* _WORK REQUIRED_: Render every line of the data exactly as written, and leave out the pictures.

[Stored data entries]
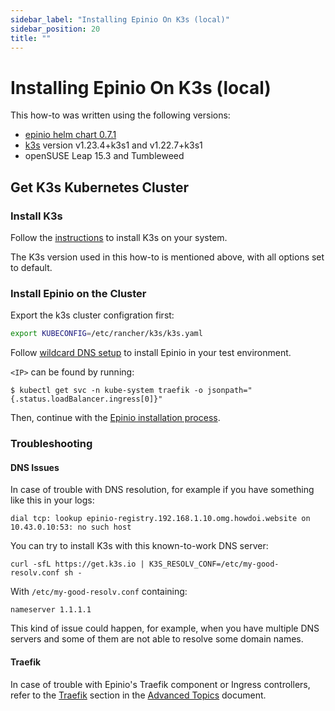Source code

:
 ```yaml
---
sidebar_label: "Installing Epinio On K3s (local)"
sidebar_position: 20
title: ""
---
```


# Installing Epinio On K3s (local)

This how-to was written using the following versions:
* [epinio helm chart 0.7.1](https://github.com/epinio/helm-charts/releases/tag/epinio-0.7.1)
* [k3s](https://k3s.io/) version v1.23.4+k3s1 and v1.22.7+k3s1
* openSUSE Leap 15.3 and Tumbleweed

## Get K3s Kubernetes Cluster

### Install K3s

Follow the [instructions](https://k3s.io/) to install K3s on your system.

The K3s version used in this how-to is mentioned above, with all options set to default.

### Install Epinio on the Cluster

Export the k3s cluster configration first:

```bash
export KUBECONFIG=/etc/rancher/k3s/k3s.yaml
```

Follow [wildcard DNS setup](../../installation/wildcardDNS_setup) to install Epinio in your test environment.

`<IP>` can be found by running:
```
$ kubectl get svc -n kube-system traefik -o jsonpath="{.status.loadBalancer.ingress[0]}"
```

Then, continue with the [Epinio installation process](../../installation/install_epinio.md).

### Troubleshooting

#### DNS Issues

In case of trouble with DNS resolution, for example if you have something like this in your logs:
```
dial tcp: lookup epinio-registry.192.168.1.10.omg.howdoi.website on 10.43.0.10:53: no such host
```

You can try to install K3s with this known-to-work DNS server:
```
curl -sfL https://get.k3s.io | K3S_RESOLV_CONF=/etc/my-good-resolv.conf sh -
```

With `/etc/my-good-resolv.conf` containing:
```
nameserver 1.1.1.1
```

This kind of issue could happen, for example, when you have multiple DNS servers and some of them are not able to resolve some domain names.

#### Traefik

In case of trouble with Epinio's Traefik component or Ingress controllers, refer to the [Traefik](../../explanations/advanced.md#traefik) section in the
[Advanced Topics](../../explanations/advanced.md) document.
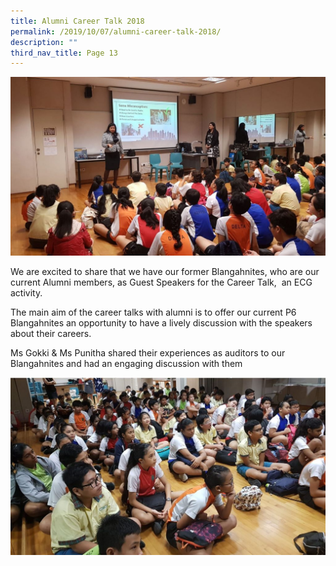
 ```yaml
---
title: Alumni Career Talk 2018
permalink: /2019/10/07/alumni-career-talk-2018/
description: ""
third_nav_title: Page 13
---
```

<img src="/images/Capture-1024x580.jpg">
<p>We are excited to share that&nbsp;we have our former Blangahnites, who are our current Alumni members, as Guest Speakers for the Career Talk,&nbsp; an ECG activity.</p>
<p>The main aim of the career talks&nbsp;with&nbsp;alumni&nbsp;is to&nbsp;offer our current P6 Blangahnites an opportunity to have a lively discussion with the speakers about&nbsp;their&nbsp;careers.</p>
<p>Ms Gokki &amp; Ms Punitha shared their experiences as auditors to our Blangahnites and had an engaging discussion with them</p>
<img src="/images/Capture-1-1024x577.jpg">
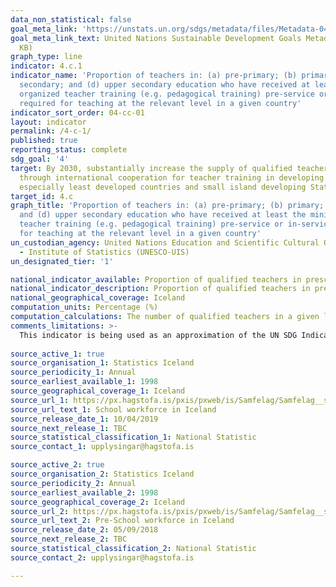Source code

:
 ```yaml
---
data_non_statistical: false
goal_meta_link: 'https://unstats.un.org/sdgs/metadata/files/Metadata-04-0C-01.pdf '
goal_meta_link_text: United Nations Sustainable Development Goals Metadata (PDF 218
  KB)
graph_type: line
indicator: 4.c.1
indicator_name: 'Proportion of teachers in: (a) pre-primary; (b) primary; (c) lower
  secondary; and (d) upper secondary education who have received at least the minimum
  organized teacher training (e.g. pedagogical training) pre-service or in-service
  required for teaching at the relevant level in a given country'
indicator_sort_order: 04-cc-01
layout: indicator
permalink: /4-c-1/
published: true
reporting_status: complete
sdg_goal: '4'
target: By 2030, substantially increase the supply of qualified teachers, including
  through international cooperation for teacher training in developing countries,
  especially least developed countries and small island developing States
target_id: 4.c
graph_title: 'Proportion of teachers in: (a) pre-primary; (b) primary; (c) lower secondary;
  and (d) upper secondary education who have received at least the minimum organized
  teacher training (e.g. pedagogical training) pre-service or in-service required
  for teaching at the relevant level in a given country'
un_custodian_agency: United Nations Education and Scientific Cultural Organisation
  - Institute of Statistics (UNESCO-UIS)
un_designated_tier: '1'

national_indicator_available: Proportion of qualified teachers in preschool and compulsury school
national_indicator_description: Proportion of qualified teachers in preschool and compulsury school in Iceland
national_geographical_coverage: Iceland
computation_units: Percentage (%)
computation_calculations: The number of qualified teachers in a given level of education is expressed as a percentage of all (qualified and unqualified) teachers in that level of education.
comments_limitations: >-
  This indicator is being used as an approximation of the UN SDG Indicator. Where possible, we will work to identify or develop Icelandic data to meet the global indicator specification. This indicator has not been identified in collaboration with topic experts.
  
source_active_1: true
source_organisation_1: Statistics Iceland
source_periodicity_1: Annual
source_earliest_available_1: 1998
source_geographical_coverage_1: Iceland
source_url_1: https://px.hagstofa.is/pxis/pxweb/is/Samfelag/Samfelag__skolamal__2_grunnskolastig__1_gsStarfsfolk/SKO02301.px
source_url_text_1: School workforce in Iceland
source_release_date_1: 10/04/2019
source_next_release_1: TBC
source_statistical_classification_1: National Statistic
source_contact_1: upplysingar@hagstofa.is

source_active_2: true
source_organisation_2: Statistics Iceland
source_periodicity_2: Annual
source_earliest_available_2: 1998
source_geographical_coverage_2: Iceland
source_url_2: https://px.hagstofa.is/pxis/pxweb/is/Samfelag/Samfelag__skolamal__1_leikskolastig__1_lsStarfsfolk/SKO01301.px
source_url_text_2: Pre-School workforce in Iceland
source_release_date_2: 05/09/2018
source_next_release_2: TBC
source_statistical_classification_2: National Statistic
source_contact_2: upplysingar@hagstofa.is

---
```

* _RESULT OF THE TASK_:
Source code

:
 ```yaml
---
sidebar_label: "Installing Epinio On K3s (local)"
sidebar_position: 20
title: ""
---
```


# Installing Epinio On K3s (local)

This how-to was written using the following versions:
* [epinio helm chart 0.7.1](https://github.com/epinio/helm-charts/releases/tag/epinio-0.7.1)
* [k3s](https://k3s.io/) version v1.23.4+k3s1 and v1.22.7+k3s1
* openSUSE Leap 15.3 and Tumbleweed

## Get K3s Kubernetes Cluster

### Install K3s

Follow the [instructions](https://k3s.io/) to install K3s on your system.

The K3s version used in this how-to is mentioned above, with all options set to default.

### Install Epinio on the Cluster

Export the k3s cluster configration first:

```bash
export KUBECONFIG=/etc/rancher/k3s/k3s.yaml
```

Follow [wildcard DNS setup](../../installation/wildcardDNS_setup) to install Epinio in your test environment.

`<IP>` can be found by running:
```
$ kubectl get svc -n kube-system traefik -o jsonpath="{.status.loadBalancer.ingress[0]}"
```

Then, continue with the [Epinio installation process](../../installation/install_epinio.md).

### Troubleshooting

#### DNS Issues

In case of trouble with DNS resolution, for example if you have something like this in your logs:
```
dial tcp: lookup epinio-registry.192.168.1.10.omg.howdoi.website on 10.43.0.10:53: no such host
```

You can try to install K3s with this known-to-work DNS server:
```
curl -sfL https://get.k3s.io | K3S_RESOLV_CONF=/etc/my-good-resolv.conf sh -
```

With `/etc/my-good-resolv.conf` containing:
```
nameserver 1.1.1.1
```

This kind of issue could happen, for example, when you have multiple DNS servers and some of them are not able to resolve some domain names.

#### Traefik

In case of trouble with Epinio's Traefik component or Ingress controllers, refer to the [Traefik](../../explanations/advanced.md#traefik) section in the
[Advanced Topics](../../explanations/advanced.md) document.
 ```yaml
---
title: Alumni Career Talk 2018
permalink: /2019/10/07/alumni-career-talk-2018/
description: ""
third_nav_title: Page 13
---
```

<img src="/images/Capture-1024x580.jpg">
<p>We are excited to share that&nbsp;we have our former Blangahnites, who are our current Alumni members, as Guest Speakers for the Career Talk,&nbsp; an ECG activity.</p>
<p>The main aim of the career talks&nbsp;with&nbsp;alumni&nbsp;is to&nbsp;offer our current P6 Blangahnites an opportunity to have a lively discussion with the speakers about&nbsp;their&nbsp;careers.</p>
<p>Ms Gokki &amp; Ms Punitha shared their experiences as auditors to our Blangahnites and had an engaging discussion with them</p>
<img src="/images/Capture-1-1024x577.jpg">
Source code

:
 ```yaml
---
data_non_statistical: false
goal_meta_link: 'https://unstats.un.org/sdgs/metadata/files/Metadata-04-0C-01.pdf '
goal_meta_link_text: United Nations Sustainable Development Goals Metadata (PDF 218
  KB)
graph_type: line
indicator: 4.c.1
indicator_name: 'Proportion of teachers in: (a) pre-primary; (b) primary; (c) lower
  secondary; and (d) upper secondary education who have received at least the minimum
  organized teacher training (e.g. pedagogical training) pre-service or in-service
  required for teaching at the relevant level in a given country'
indicator_sort_order: 04-cc-01
layout: indicator
permalink: /4-c-1/
published: true
reporting_status: complete
sdg_goal: '4'
target: By 2030, substantially increase the supply of qualified teachers, including
  through international cooperation for teacher training in developing countries,
  especially least developed countries and small island developing States
target_id: 4.c
graph_title: 'Proportion of teachers in: (a) pre-primary; (b) primary; (c) lower secondary;
  and (d) upper secondary education who have received at least the minimum organized
  teacher training (e.g. pedagogical training) pre-service or in-service required
  for teaching at the relevant level in a given country'
un_custodian_agency: United Nations Education and Scientific Cultural Organisation
  - Institute of Statistics (UNESCO-UIS)
un_designated_tier: '1'

national_indicator_available: Proportion of qualified teachers in preschool and compulsury school
national_indicator_description: Proportion of qualified teachers in preschool and compulsury school in Iceland
national_geographical_coverage: Iceland
computation_units: Percentage (%)
computation_calculations: The number of qualified teachers in a given level of education is expressed as a percentage of all (qualified and unqualified) teachers in that level of education.
comments_limitations: >-
  This indicator is being used as an approximation of the UN SDG Indicator. Where possible, we will work to identify or develop Icelandic data to meet the global indicator specification. This indicator has not been identified in collaboration with topic experts.
  
source_active_1: true
source_organisation_1: Statistics Iceland
source_periodicity_1: Annual
source_earliest_available_1: 1998
source_geographical_coverage_1: Iceland
source_url_1: https://px.hagstofa.is/pxis/pxweb/is/Samfelag/Samfelag__skolamal__2_grunnskolastig__1_gsStarfsfolk/SKO02301.px
source_url_text_1: School workforce in Iceland
source_release_date_1: 10/04/2019
source_next_release_1: TBC
source_statistical_classification_1: National Statistic
source_contact_1: upplysingar@hagstofa.is

source_active_2: true
source_organisation_2: Statistics Iceland
source_periodicity_2: Annual
source_earliest_available_2: 1998
source_geographical_coverage_2: Iceland
source_url_2: https://px.hagstofa.is/pxis/pxweb/is/Samfelag/Samfelag__skolamal__1_leikskolastig__1_lsStarfsfolk/SKO01301.px
source_url_text_2: Pre-School workforce in Iceland
source_release_date_2: 05/09/2018
source_next_release_2: TBC
source_statistical_classification_2: National Statistic
source_contact_2: upplysingar@hagstofa.is

---
```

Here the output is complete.